* _EXERCISE DESCRIPTION_
Could you count the lines below that include the word "style" and give only the number?

(Excerpts from a dataset)
-*-*-
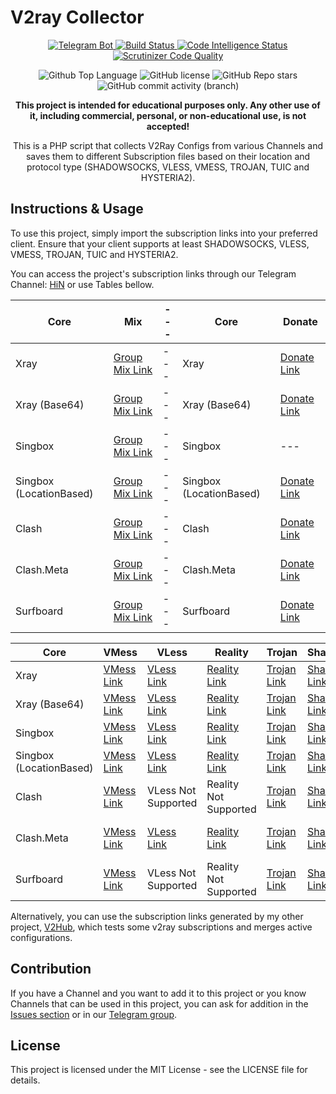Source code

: # V2ray Collector

<p align="center">
  <a href="https://t.me/Here_is_Nowhwere">
    <img src="https://img.shields.io/badge/Telegram_Bot-@Here_is_Nowhwere-darkblue?style=flat&logo=telegram" alt="Telegram Bot">
  </a>
  <a href="https://scrutinizer-ci.com/g/KoshulaDora/TelegramV2rayCollector/build-status/main">
    <img src="https://scrutinizer-ci.com/g/KoshulaDora/TelegramV2rayCollector/badges/build.png?b=main" alt="Build Status">
  </a>
  <a href="https://scrutinizer-ci.com/code-intelligence">
    <img src="https://scrutinizer-ci.com/g/KoshulaDora/TelegramV2rayCollector/badges/code-intelligence.svg?b=main" alt="Code Intelligence Status">
  </a>
  <a href="https://scrutinizer-ci.com/g/KoshulaDora/TelegramV2rayCollector/?branch=main">
    <img src="https://img.shields.io/scrutinizer/quality/g/KoshulaDora/TelegramV2rayCollector?style=flat&logo=scrutinizerci" alt="Scrutinizer Code Quality">
  </a>
</p>

<p align="center">
  <img src="https://img.shields.io/github/languages/top/KoshulaDora/TelegramV2rayCollector?color=5D6D7E" alt="Github Top Language">
  <img src="https://img.shields.io/github/license/KoshulaDora/TelegramV2rayCollector?color=5D6D7E" alt="GitHub license">
  <img alt="GitHub Repo stars" src="https://img.shields.io/github/stars/KoshulaDora/TelegramV2rayCollector">
  <img alt="GitHub commit activity (branch)" src="https://img.shields.io/github/commit-activity/t/KoshulaDora/TelegramV2rayCollector">
</p>

<p align="center">
  <b>This project is intended for educational purposes only. Any other use of it, including commercial, personal, or non-educational use, is not accepted!</b>
</p>

<p align="center">This is a PHP script that collects V2Ray Configs from various Channels and saves them to different Subscription files based on their location and protocol type (SHADOWSOCKS, VLESS, VMESS, TROJAN, TUIC and HYSTERIA2).</p>

## Instructions & Usage

To use this project, simply import the subscription links into your preferred client. Ensure that your client supports at least SHADOWSOCKS, VLESS, VMESS, TROJAN, TUIC and HYSTERIA2.

You can access the project's subscription links through our Telegram Channel: [HiN](https://t.me/Here_is_Nowhwere) or use Tables bellow.

| Core | Mix | --- | Core | Donate |
| --- | --- | --- | --- | --- |
| Xray | [Group Mix Link](https://raw.githubusercontent.com/KoshulaDora/TelegramV2rayCollector/main/sub/normal/mix) | --- | Xray | [Donate Link](https://raw.githubusercontent.com/KoshulaDora/TelegramV2rayCollector/main/sub/normal/donated) |
| Xray (Base64) | [Group Mix Link](https://raw.githubusercontent.com/KoshulaDora/TelegramV2rayCollector/main/sub/base64/mix) | --- | Xray (Base64) | [Donate Link](https://raw.githubusercontent.com/KoshulaDora/TelegramV2rayCollector/main/sub/base64/donated) |
| Singbox | [Group Mix Link](https://raw.githubusercontent.com/KoshulaDora/TelegramV2rayCollector/main/singbox/sfasfi/mixLite.json) | --- | Singbox | --- |
| Singbox (LocationBased) | [Group Mix Link](https://raw.githubusercontent.com/KoshulaDora/TelegramV2rayCollector/main/singbox/sfasfi/mix.json) | --- | Singbox (LocationBased) | [Donate Link](https://api.KoshulaDora.link/singbox/?url=https%3A%2F%2Fraw.githubusercontent.com%2FKoshulaDora%2FTelegramV2rayCollector%2Fmain%2Fsub%2Fbase64%2Fdonated&limit=0&tun=true) |
| Clash | [Group Mix Link](https://api.KoshulaDora.link/toClash/?url=https%3A%2F%2Fraw.githubusercontent.com%2FKoshulaDora%2FTelegramV2rayCollector%2Fmain%2Fsub%2Fbase64%2Fmix&type=clash&process=full) | --- | Clash | [Donate Link](https://api.KoshulaDora.link/toClash/?url=https%3A%2F%2Fraw.githubusercontent.com%2FKoshulaDora%2FTelegramV2rayCollector%2Fmain%2Fsub%2Fbase64%2Fdonated&type=clash&process=full) |
| Clash.Meta | [Group Mix Link](https://api.KoshulaDora.link/toClash/?url=https%3A%2F%2Fraw.githubusercontent.com%2FKoshulaDora%2FTelegramV2rayCollector%2Fmain%2Fsub%2Fbase64%2Fmix&type=meta&process=full) | --- | Clash.Meta | [Donate Link](https://api.KoshulaDora.link/toClash/?url=https%3A%2F%2Fraw.githubusercontent.com%2FKoshulaDora%2FTelegramV2rayCollector%2Fmain%2Fsub%2Fbase64%2Fdonated&type=meta&process=full) |
| Surfboard | [Group Mix Link](https://api.KoshulaDora.link/toClash/?url=https%3A%2F%2Fraw.githubusercontent.com%2FKoshulaDora%2FTelegramV2rayCollector%2Fmain%2Fsub%2Fbase64%2Fmix&type=surfboard&process=full) | --- | Surfboard | [Donate Link](https://api.KoshulaDora.link/toClash/?url=https%3A%2F%2Fraw.githubusercontent.com%2FKoshulaDora%2FTelegramV2rayCollector%2Fmain%2Fsub%2Fbase64%2Fdonated&type=surfboard&process=full) |

| Core | VMess | VLess | Reality | Trojan | Shadowsocks | Tuic | Hysteria2 |
| --- | --- | --- | --- | --- | --- | --- | --- |
| Xray | [VMess Link](https://raw.githubusercontent.com/KoshulaDora/TelegramV2rayCollector/main/sub/normal/vmess) | [VLess Link](https://raw.githubusercontent.com/KoshulaDora/TelegramV2rayCollector/main/sub/normal/vless) | [Reality Link](https://raw.githubusercontent.com/KoshulaDora/TelegramV2rayCollector/main/sub/normal/reality) | [Trojan Link](https://raw.githubusercontent.com/KoshulaDora/TelegramV2rayCollector/main/sub/normal/trojan) | [Shadowsocks Link](https://raw.githubusercontent.com/KoshulaDora/TelegramV2rayCollector/main/sub/normal/shadowsocks) | [Tuic Link](https://raw.githubusercontent.com/KoshulaDora/TelegramV2rayCollector/main/sub/normal/tuic) | [Hysteria2 Link](https://raw.githubusercontent.com/KoshulaDora/TelegramV2rayCollector/main/sub/normal/hysteria2) |
| Xray (Base64) | [VMess Link](https://raw.githubusercontent.com/KoshulaDora/TelegramV2rayCollector/main/sub/base64/vmess) | [VLess Link](https://raw.githubusercontent.com/KoshulaDora/TelegramV2rayCollector/main/sub/base64/vless) | [Reality Link](https://raw.githubusercontent.com/KoshulaDora/TelegramV2rayCollector/main/sub/base64/reality) | [Trojan Link](https://raw.githubusercontent.com/KoshulaDora/TelegramV2rayCollector/main/sub/base64/trojan) | [Shadowsocks Link](https://raw.githubusercontent.com/KoshulaDora/TelegramV2rayCollector/main/sub/base64/shadowsocks) | [Tuic Link](https://raw.githubusercontent.com/KoshulaDora/TelegramV2rayCollector/main/sub/base64/tuic) | [Hysteria2 Link](https://raw.githubusercontent.com/KoshulaDora/TelegramV2rayCollector/main/sub/base64/hysteria2) |
| Singbox | [VMess Link](https://raw.githubusercontent.com/KoshulaDora/TelegramV2rayCollector/main/singbox/sfasfi/vmessLite.json) | [VLess Link](https://raw.githubusercontent.com/KoshulaDora/TelegramV2rayCollector/main/singbox/sfasfi/vlessLite.json) | [Reality Link](https://raw.githubusercontent.com/KoshulaDora/TelegramV2rayCollector/main/singbox/sfasfi/realityLite.json) | [Trojan Link](https://raw.githubusercontent.com/KoshulaDora/TelegramV2rayCollector/main/singbox/sfasfi/trojanLite.json) | [Shadowsocks Link](https://raw.githubusercontent.com/KoshulaDora/TelegramV2rayCollector/main/singbox/sfasfi/shadowsocksLite.json) | [Tuic Link](https://raw.githubusercontent.com/KoshulaDora/TelegramV2rayCollector/main/singbox/sfasfi/tuicLite.json) | [Hysteria2 Link](https://raw.githubusercontent.com/KoshulaDora/TelegramV2rayCollector/main/singbox/sfasfi/hysteria2Lite.json) |
| Singbox (LocationBased) | [VMess Link](https://raw.githubusercontent.com/KoshulaDora/TelegramV2rayCollector/main/singbox/sfasfi/vmess.json) | [VLess Link](https://raw.githubusercontent.com/KoshulaDora/TelegramV2rayCollector/main/singbox/sfasfi/vless.json) | [Reality Link](https://raw.githubusercontent.com/KoshulaDora/TelegramV2rayCollector/main/singbox/sfasfi/reality.json) | [Trojan Link](https://raw.githubusercontent.com/KoshulaDora/TelegramV2rayCollector/main/singbox/sfasfi/trojan.json) | [Shadowsocks Link](https://raw.githubusercontent.com/KoshulaDora/TelegramV2rayCollector/main/singbox/sfasfi/shadowsocks.json) | [Tuic Link](https://raw.githubusercontent.com/KoshulaDora/TelegramV2rayCollector/main/singbox/sfasfi/tuic.json) | [Hysteria2 Link](https://raw.githubusercontent.com/KoshulaDora/TelegramV2rayCollector/main/singbox/sfasfi/hysteria2.json) |
| Clash | [VMess Link](https://api.KoshulaDora.link/toClash/?url=https%3A%2F%2Fraw.githubusercontent.com%2FKoshulaDora%2FTelegramV2rayCollector%2Fmain%2Fsub%2Fbase64%2Fvmess&type=clash&process=full) | VLess Not Supported | Reality Not Supported | [Trojan Link](https://api.KoshulaDora.link/toClash/?url=https%3A%2F%2Fraw.githubusercontent.com%2FKoshulaDora%2FTelegramV2rayCollector%2Fmain%2Fsub%2Fbase64%2Ftrojan&type=clash&process=full) | [Shadowsocks Link](https://api.KoshulaDora.link/toClash/?url=https%3A%2F%2Fraw.githubusercontent.com%2FKoshulaDora%2FTelegramV2rayCollector%2Fmain%2Fsub%2Fbase64%2Fshadowsocks&type=clash&process=full) | Tuic Not Supported | Hysteria2 Not Supported |
| Clash.Meta | [VMess Link](https://api.KoshulaDora.link/toClash/?url=https%3A%2F%2Fraw.githubusercontent.com%2FKoshulaDora%2FTelegramV2rayCollector%2Fmain%2Fsub%2Fbase64%2Fvmess&type=meta&process=full) | [VLess Link](https://api.KoshulaDora.link/toClash/?url=https%3A%2F%2Fraw.githubusercontent.com%2FKoshulaDora%2FTelegramV2rayCollector%2Fmain%2Fsub%2Fbase64%2Fvless&type=meta&process=full) | [Reality Link](https://api.KoshulaDora.link/toClash/?url=https%3A%2F%2Fraw.githubusercontent.com%2FKoshulaDora%2FTelegramV2rayCollector%2Fmain%2Fsub%2Fbase64%2Freality&type=meta&process=full) | [Trojan Link](https://api.KoshulaDora.link/toClash/?url=https%3A%2F%2Fraw.githubusercontent.com%2FKoshulaDora%2FTelegramV2rayCollector%2Fmain%2Fsub%2Fbase64%2Ftrojan&type=meta&process=full) | [Shadowsocks Link](https://api.KoshulaDora.link/toClash/?url=https%3A%2F%2Fraw.githubusercontent.com%2FKoshulaDora%2FTelegramV2rayCollector%2Fmain%2Fsub%2Fbase64%2Fshadowsocks&type=meta&process=full) | Tuic Not Supported  | Hysteria2 Not Supported  |
| Surfboard | [VMess Link](https://api.KoshulaDora.link/toClash/?url=https%3A%2F%2Fraw.githubusercontent.com%2FKoshulaDora%2FTelegramV2rayCollector%2Fmain%2Fsub%2Fbase64%2Fvmess&type=surfboard&process=full) | VLess Not Supported  | Reality Not Supported  | [Trojan Link](https://api.KoshulaDora.link/toClash/?url=https%3A%2F%2Fraw.githubusercontent.com%2FKoshulaDora%2FTelegramV2rayCollector%2Fmain%2Fsub%2Fbase64%2Ftrojan&type=surfboard&process=full) | [Shadowsocks Link](https://api.KoshulaDora.link/toClash/?url=https%3A%2F%2Fraw.githubusercontent.com%2FKoshulaDora%2FTelegramV2rayCollector%2Fmain%2Fsub%2Fbase64%2Fshadowsocks&type=surfboard&process=full) | Tuic Not Supported  | Hysteria2 Not Supported  |

Alternatively, you can use the subscription links generated by my other project, [V2Hub](https://github.com/KoshulaDora/V2Hub), which tests some v2ray subscriptions and merges active configurations.

## Contribution

If you have a Channel and you want to add it to this project or you know Channels that can be used in this project, you can ask for addition in the [Issues section](https://github.com/KoshulaDora/TelegramV2rayCollector/issues/43) or in our [Telegram group](https://t.me/hingroup).

## License

This project is licensed under the MIT License - see the LICENSE file for details.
-*-*-
* _OUTPUT OF THE TASK_
2